Staffan Normark is a medical microbiologist that has been working on the molecular mechanisms that allow pathogenic bacteria to interact with host cells and tissues to cause disease and their tactics to evade host immune responses as well as antibiotic attack. He was born and raised in Umeå in northern Sweden and became professor in medical microbiology at its university 1979. In 1989 he became professor and department head for the Department of Molecular Microbiology at Washington University School of Medicine, St Louis USA where he holds an honorary doctoral degree. He returned to Karolinska Institutet in Stockholm, Sweden 1993. He was a member of the Nobel Assembly at Karolinska Institutet and served in the Nobel Committee for Medicine or Physiology 1996-2001. During 2010-2015 he was a board member of the Nobel Foundation. He became member of the Royal Swedish Academy of Sciences 1987 and was its Permanent Secretary 2010-2015.

Research Interests

Staffan Normark has studied mechanisms by which diverse bacteria are able to colonize host tissues and resist beta-lactam antibiotics. He discovered that beta-lactam antibiotics induce beta-lactamase expression, by increasing production of cell wall fragments (muropeptides) that are taken up into the bacterial cell and sensed by a transcriptional regulator of the beta-lactamase gene. He was the first to dissect in detail the genetic basis of bacterial adhesion. His discoveries led to an understanding of the biogenesis, structure, and role of P-pili of uropathogenic E. coli providing a model and blueprint for receptor-ligand interactions in a number of pathogenic organisms. He discovered that the pilus was a multi-component structure consisting of a stalk and a specialized pilus tip adhesin, and identified key functions of the assembly proteins. Normark also studied the mechanisms for Helicobacter pylori colonization and identified fucosylated blood group antigens as gastric receptors for H. pylori.
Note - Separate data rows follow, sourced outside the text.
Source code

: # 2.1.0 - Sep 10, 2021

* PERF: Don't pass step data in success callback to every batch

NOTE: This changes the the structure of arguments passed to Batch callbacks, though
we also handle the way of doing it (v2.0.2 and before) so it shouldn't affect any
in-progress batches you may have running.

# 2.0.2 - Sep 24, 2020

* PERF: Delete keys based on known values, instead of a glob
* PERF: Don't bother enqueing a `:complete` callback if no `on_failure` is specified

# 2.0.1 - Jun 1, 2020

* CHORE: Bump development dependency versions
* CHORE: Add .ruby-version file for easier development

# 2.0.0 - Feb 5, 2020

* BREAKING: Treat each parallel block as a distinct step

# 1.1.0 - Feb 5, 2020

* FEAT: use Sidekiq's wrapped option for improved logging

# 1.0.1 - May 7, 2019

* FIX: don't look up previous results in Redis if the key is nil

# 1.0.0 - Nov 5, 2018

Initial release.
In addition, he discovered a novel class of adhesive surface organelles on gram?negative bacteria termed curli, which are biofilm promoting bacterial amyloids, determining aspects of their regulation and nucleation dependent assembly. More recently, he has together with Birgitta Henriques-Normark, forged new frontiers in pneumococcal pathogenesis, including identification and role of two classes of pili for adhesion, horizontal gene transfer, and the clonal success of antibiotic resistant strains.